→ **PROBLEM STATEMENT**: Check each line of the records below and collect those that include the word "Connection".

[Stored items from a collection]
================================

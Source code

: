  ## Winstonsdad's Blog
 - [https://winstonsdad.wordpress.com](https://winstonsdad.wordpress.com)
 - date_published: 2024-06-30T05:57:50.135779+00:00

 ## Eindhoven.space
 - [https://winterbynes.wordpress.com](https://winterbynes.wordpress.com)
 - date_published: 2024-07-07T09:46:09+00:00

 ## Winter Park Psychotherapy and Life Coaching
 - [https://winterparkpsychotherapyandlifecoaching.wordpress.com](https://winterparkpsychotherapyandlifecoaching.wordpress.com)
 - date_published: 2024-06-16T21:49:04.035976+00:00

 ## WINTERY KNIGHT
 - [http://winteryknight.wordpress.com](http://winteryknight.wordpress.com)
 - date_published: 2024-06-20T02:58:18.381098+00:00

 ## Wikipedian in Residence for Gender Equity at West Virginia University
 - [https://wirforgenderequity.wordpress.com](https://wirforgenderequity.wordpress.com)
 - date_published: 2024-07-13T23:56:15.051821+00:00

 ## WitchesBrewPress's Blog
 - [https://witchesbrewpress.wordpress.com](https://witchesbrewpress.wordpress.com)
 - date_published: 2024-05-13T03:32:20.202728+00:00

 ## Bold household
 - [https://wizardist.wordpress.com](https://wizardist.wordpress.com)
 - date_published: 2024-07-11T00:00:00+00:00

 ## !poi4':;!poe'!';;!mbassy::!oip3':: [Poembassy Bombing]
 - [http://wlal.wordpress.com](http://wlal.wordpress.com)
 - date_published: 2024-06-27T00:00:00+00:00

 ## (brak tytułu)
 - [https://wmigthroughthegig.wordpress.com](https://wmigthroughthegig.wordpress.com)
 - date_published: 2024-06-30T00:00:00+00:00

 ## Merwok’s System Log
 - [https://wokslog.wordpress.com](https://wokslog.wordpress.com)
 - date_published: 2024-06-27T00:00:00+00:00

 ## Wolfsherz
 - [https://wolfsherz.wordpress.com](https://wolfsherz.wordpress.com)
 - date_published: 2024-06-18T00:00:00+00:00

================================

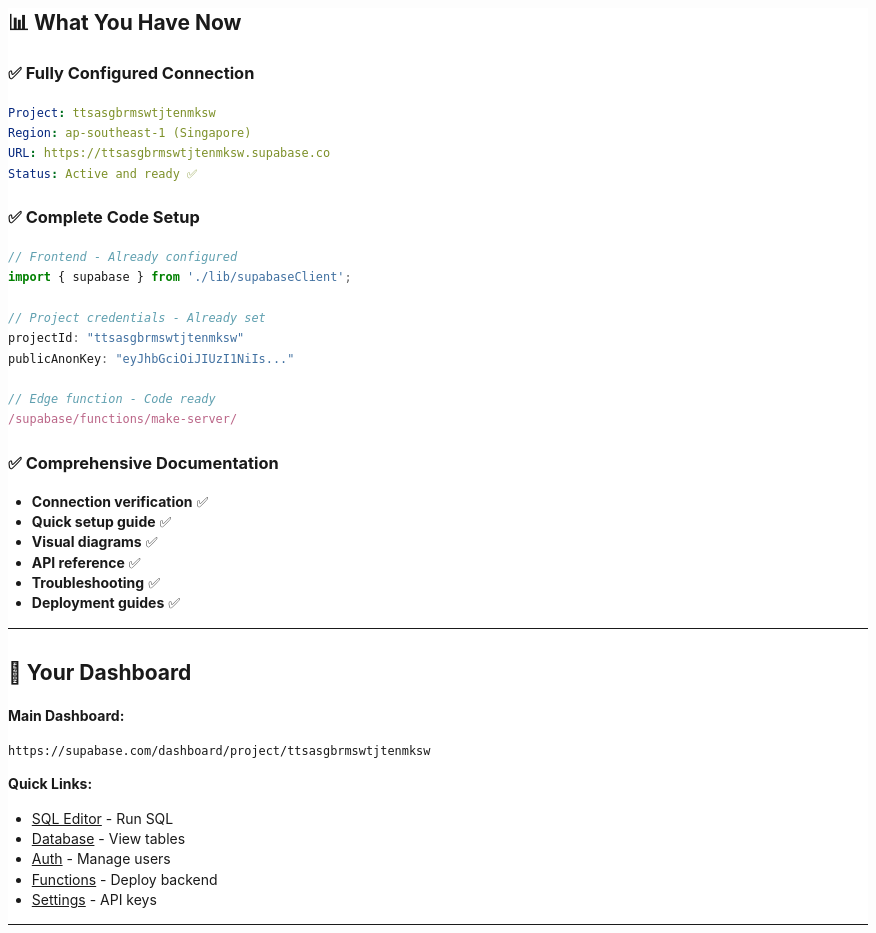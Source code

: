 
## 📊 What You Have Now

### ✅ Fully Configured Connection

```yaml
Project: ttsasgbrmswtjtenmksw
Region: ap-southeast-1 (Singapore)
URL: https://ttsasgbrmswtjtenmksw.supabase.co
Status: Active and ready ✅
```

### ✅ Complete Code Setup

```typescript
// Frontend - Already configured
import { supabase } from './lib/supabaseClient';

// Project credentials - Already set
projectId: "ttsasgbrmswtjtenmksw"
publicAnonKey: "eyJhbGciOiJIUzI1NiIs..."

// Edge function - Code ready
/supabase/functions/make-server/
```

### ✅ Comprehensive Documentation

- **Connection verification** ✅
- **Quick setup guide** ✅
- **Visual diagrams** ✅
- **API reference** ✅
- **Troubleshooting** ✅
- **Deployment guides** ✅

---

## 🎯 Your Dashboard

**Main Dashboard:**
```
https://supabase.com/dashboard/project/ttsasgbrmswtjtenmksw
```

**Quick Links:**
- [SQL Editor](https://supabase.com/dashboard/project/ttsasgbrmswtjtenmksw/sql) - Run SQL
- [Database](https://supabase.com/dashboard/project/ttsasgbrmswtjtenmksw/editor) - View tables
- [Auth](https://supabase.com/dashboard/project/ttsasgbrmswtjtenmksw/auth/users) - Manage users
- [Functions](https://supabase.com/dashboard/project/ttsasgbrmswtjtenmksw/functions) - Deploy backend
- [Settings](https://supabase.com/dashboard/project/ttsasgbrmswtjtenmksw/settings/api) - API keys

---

================================

→ **EXERCISE ANSWER**:
### ✅ Fully Configured Connection
- **Connection verification** ✅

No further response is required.